Death by chocolate: a fatal problem for an inquisitive wild parrot
Gartrell BD, Reid C.
New Zealand Wildlife Health Centre,
Institute of Veterinary,
Animal and Biomedical Sciences,
Massey University, Palmerston North, New Zealand.
N Z Vet J. 2007 Jun;55(3):149-51.


CASE HISTORY: An adult male kea (Nestor notabilis) in good body condition was found dead at Aoraki/Mt Cook Village, in the Southern Alps of New Zealand. The bird had previously been involved in behavioural tests of problem-solving ability. CLINICAL AND PATHOLOGICAL FINDINGS: The bird had substantial subcutaneous and abdominal reserves of fat. The crop contained 20 g of what appeared to be dark chocolate; a conservative estimate of the dose of methylxanthines ingested by the bird was 250 mg/kg theobromine, 20 mg/kg caffeine and 3 mg/kg theophylline.
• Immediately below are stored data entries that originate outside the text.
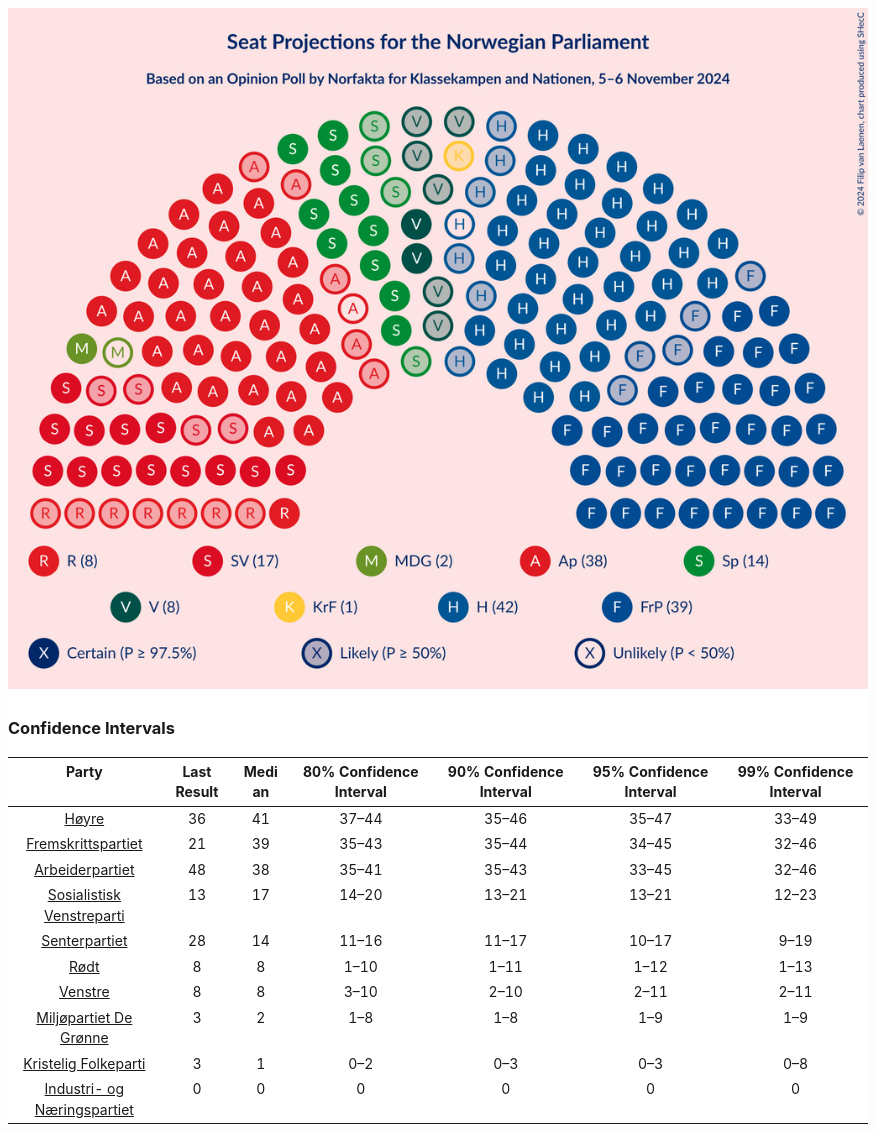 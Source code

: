 ![Graph with seating plan not yet produced](2024-11-06-Norfakta-seating-plan.png "Seating Plan")

### Confidence Intervals

| Party | Last Result | Median | 80% Confidence Interval | 90% Confidence Interval | 95% Confidence Interval | 99% Confidence Interval |
|:-----:|:-----------:|:------:|:-----------------------:|:-----------------------:|:-----------------------:|:-----------------------:|
| <a href="#høyre">Høyre</a> | 36 | 41 | 37–44 |35–46 |35–47 |33–49 |
| <a href="#fremskrittspartiet">Fremskrittspartiet</a> | 21 | 39 | 35–43 |35–44 |34–45 |32–46 |
| <a href="#arbeiderpartiet">Arbeiderpartiet</a> | 48 | 38 | 35–41 |35–43 |33–45 |32–46 |
| <a href="#sosialistisk-venstreparti">Sosialistisk Venstreparti</a> | 13 | 17 | 14–20 |13–21 |13–21 |12–23 |
| <a href="#senterpartiet">Senterpartiet</a> | 28 | 14 | 11–16 |11–17 |10–17 |9–19 |
| <a href="#rødt">Rødt</a> | 8 | 8 | 1–10 |1–11 |1–12 |1–13 |
| <a href="#venstre">Venstre</a> | 8 | 8 | 3–10 |2–10 |2–11 |2–11 |
| <a href="#miljøpartiet-de-grønne">Miljøpartiet De Grønne</a> | 3 | 2 | 1–8 |1–8 |1–9 |1–9 |
| <a href="#kristelig-folkeparti">Kristelig Folkeparti</a> | 3 | 1 | 0–2 |0–3 |0–3 |0–8 |
| <a href="#industri--og-næringspartiet">Industri- og Næringspartiet</a> | 0 | 0 | 0 |0 |0 |0 |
Histopathological examination revealed acute degenerative changes to hepatocytes, renal tubules, and cerebrocortical neurons. DIAGNOSIS: Acute combination methylxanthine toxicity after opportunistic ingestion of chocolate. CLINICAL RELEVANCE: This is the first report of the pathological findings of methylxanthine toxicity in a wild parrot, and illustrates the need to ensure that kea are protected from the toxic by-products of human habitation, and the difficulties in ensuring this against a neophilic, inquisitive and innovative parrot.